Parmi les autres budgets notables attachés à cette mission, je relève le fonds de soutien aux collectivités ayant contracté des emprunts toxiques, la participation au mécanisme européen de stabilité et les quelque 264 millions d’euros versés sur le compte d’affectation spéciale « Participation de la France au désendettement de la Grèce » ; autant de dispositifs dont les effets mériteraient d’être éclaircis dans un contexte de taux d’intérêt négatifs.
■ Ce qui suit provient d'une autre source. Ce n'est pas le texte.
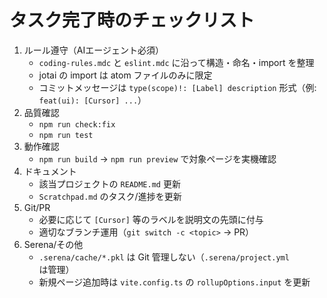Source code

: # タスク完了時のチェックリスト

1. ルール遵守（AIエージェント必須）
   - `coding-rules.mdc` と `eslint.mdc` に沿って構造・命名・import を整理
   - jotai の import は atom ファイルのみに限定
   - コミットメッセージは `type(scope)!: [Label] description` 形式（例: `feat(ui): [Cursor] ...`）
2. 品質確認
   - `npm run check:fix`
   - `npm run test`
3. 動作確認
   - `npm run build` → `npm run preview` で対象ページを実機確認
4. ドキュメント
   - 該当プロジェクトの `README.md` 更新
   - `Scratchpad.md` のタスク/進捗を更新
5. Git/PR
   - 必要に応じて `[Cursor]` 等のラベルを説明文の先頭に付与
   - 適切なブランチ運用（`git switch -c <topic>` → PR）
6. Serena/その他
   - `.serena/cache/*.pkl` は Git 管理しない（`.serena/project.yml` は管理）
   - 新規ページ追加時は `vite.config.ts` の `rollupOptions.input` を更新
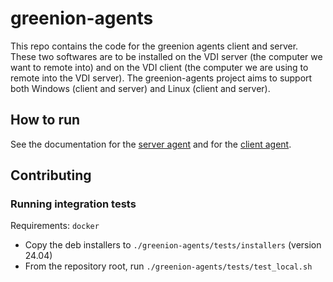 # greenion-agents

This repo contains the code for the greenion agents client and server. These two softwares are to be installed on the VDI server (the computer we want to remote into) and on the VDI client (the computer we are using to remote into the VDI server).
The greenion-agents project aims to support both Windows (client and server) and Linux (client and server).

## How to run

See the documentation for the [server agent](./server.md) and for the [client agent](./client.md).

## Contributing

### Running integration tests
Requirements: `docker`

- Copy the deb installers to `./greenion-agents/tests/installers` (version 24.04)
- From the repository root, run `./greenion-agents/tests/test_local.sh`

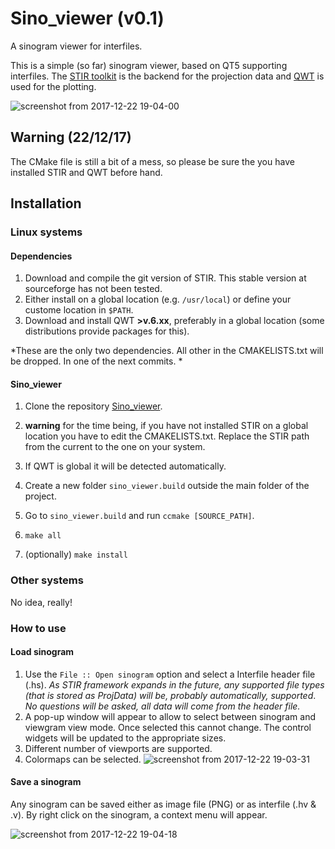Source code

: # Sino_viewer (v0.1)
A sinogram viewer for interfiles. 

This is a simple (so far) sinogram viewer, based on QT5 supporting interfiles. The [STIR toolkit](https://github.com/UCL/STIR) 
is the backend for the projection data and [QWT](http://qwt.sourceforge.net/) is used for the plotting. 

![screenshot from 2017-12-22 19-04-00](https://user-images.githubusercontent.com/8995070/34312027-062d41b6-e759-11e7-909a-fddcad1e96c6.png)

## Warning (22/12/17) 
The CMake file is still a bit of a mess, so please be sure the you have installed STIR and QWT before hand. 

## Installation
### Linux systems
#### Dependencies
1. Download and compile the git version of STIR. This stable version at sourceforge has not been tested. 
2. Either install on a global location (e.g. `/usr/local`) or define your custome location in `$PATH`. 
3. Download and install QWT **>v.6.xx**, preferably in a global location (some distributions provide packages for this).

*These are the only two dependencies. All other in the CMAKELISTS.txt will be dropped. In one of the next commits. *
#### Sino_viewer
1. Clone the repository [Sino_viewer](https://github.com/NikEfth/sino_viewer).
2. **warning** for the time being, if you have not installed STIR on a global location you have to edit the CMAKELISTS.txt. 
Replace the STIR path from the current to the one on your system. 
3. If QWT is global it will be detected automatically. 

4. Create a new folder `sino_viewer.build` outside the main folder of the project. 
5. Go to `sino_viewer.build` and run `ccmake [SOURCE_PATH]`.
6. `make all`
7. (optionally) `make install`



### Other systems
No idea, really! 

### How to use
#### Load sinogram
1. Use the `File :: Open sinogram` option and select a Interfile header file (.hs). *As STIR framework expands in the future, any supported file types (that is stored as ProjData) will be, probably automatically, supported*.
*No questions will be asked, all data will come from the header file.*
2. A pop-up window will appear to allow to select between sinogram and viewgram view mode. Once selected this cannot change. The control widgets will be updated to the appropriate sizes.
3. Different number of viewports are supported. 
4. Colormaps can be selected. 
![screenshot from 2017-12-22 19-03-31](https://user-images.githubusercontent.com/8995070/34312028-064be008-e759-11e7-82bf-0e7eca3188f5.png)

#### Save a sinogram
Any sinogram can be saved either as image file (PNG) or as interfile (.hv & .v).
By right click on the sinogram, a context menu will appear. 

![screenshot from 2017-12-22 19-04-18](https://user-images.githubusercontent.com/8995070/34312026-0607aa0a-e759-11e7-9716-889a0a7d22f3.png)


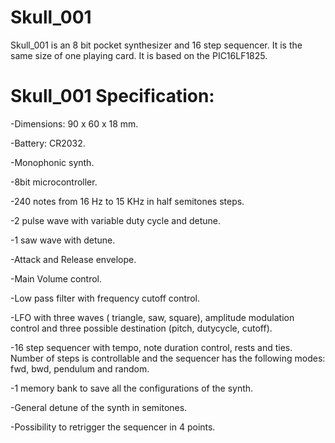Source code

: # Skull_001

Skull_001 is an 8 bit pocket synthesizer and 16 step sequencer. It is the same size of one playing card.
It is based on the PIC16LF1825.

# Skull_001 Specification:

-Dimensions: 90 x 60 x 18 mm.

-Battery: CR2032.

-Monophonic synth.

-8bit microcontroller.

-240 notes from 16 Hz to 15 KHz in half semitones steps.

-2 pulse wave with variable duty cycle and detune.

-1 saw wave with detune.

-Attack and Release envelope.

-Main Volume control.

-Low pass filter with frequency cutoff control.

-LFO with three waves ( triangle, saw, square), amplitude modulation control and three possible destination (pitch, dutycycle, cutoff).

-16 step sequencer with tempo, note duration control, rests and ties. Number of steps is controllable and the sequencer has the following modes: fwd, bwd, pendulum and random.

-1 memory bank to save all the configurations of the synth.

-General detune of the synth in semitones.

-Possibility to retrigger the sequencer in 4 points.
Le compte d’affectation spéciale « Participations financières de l’État » sera marqué par les privatisations approuvées dans la loi Pacte, dont nous connaissons tous les enjeux. Après des cessions d’un montant de 8 à 10 milliards d’euros, le portefeuille de l’État actionnaire sera sensiblement réduit.
L’enjeu majeur est désormais le financement et le bon fonctionnement du fonds pour l’innovation de rupture, devenu fonds pour l’innovation et l’industrie. Placé sous l’autorité de Bpifrance, il doit apporter un soutien aux projets innovants, à hauteur de 250 millions d’euros par an. Continuer à investir tout en se désendettant, voilà l’équation difficile que doit résoudre le Gouvernement.
J’en viens justement à la mission « Investissements d’avenir ». Depuis le lancement du premier PIA, voilà une décennie, par la commission Juppé-Rocard, 46 milliards d’euros ont été investis et plus de 6 000 projets ont été soutenus. Il me semble pertinent de continuer à soutenir ce budget qui finance des projets innovants, d’autant que l’investissement représente globalement une part réduite du budget de l’État.
Il faut, en particulier, améliorer l’effet de levier du PIA 3, afin de le rapprocher de celui du Plan d’investissement pour l’Europe lancé par l’ancien président de la Commission européenne, Jean-Claude Juncker, qui a obtenu des résultats très positifs.
J’ai formulé un certain nombre de remarques et d’interrogations au sujet desquelles je serais heureux d’obtenir des éclaircissements de la part du Gouvernement. Cela étant, en principe, mon groupe devrait approuver les crédits de ces différentes missions, à moins qu’ils ne soient profondément modifiés par l’adoption d’amendements.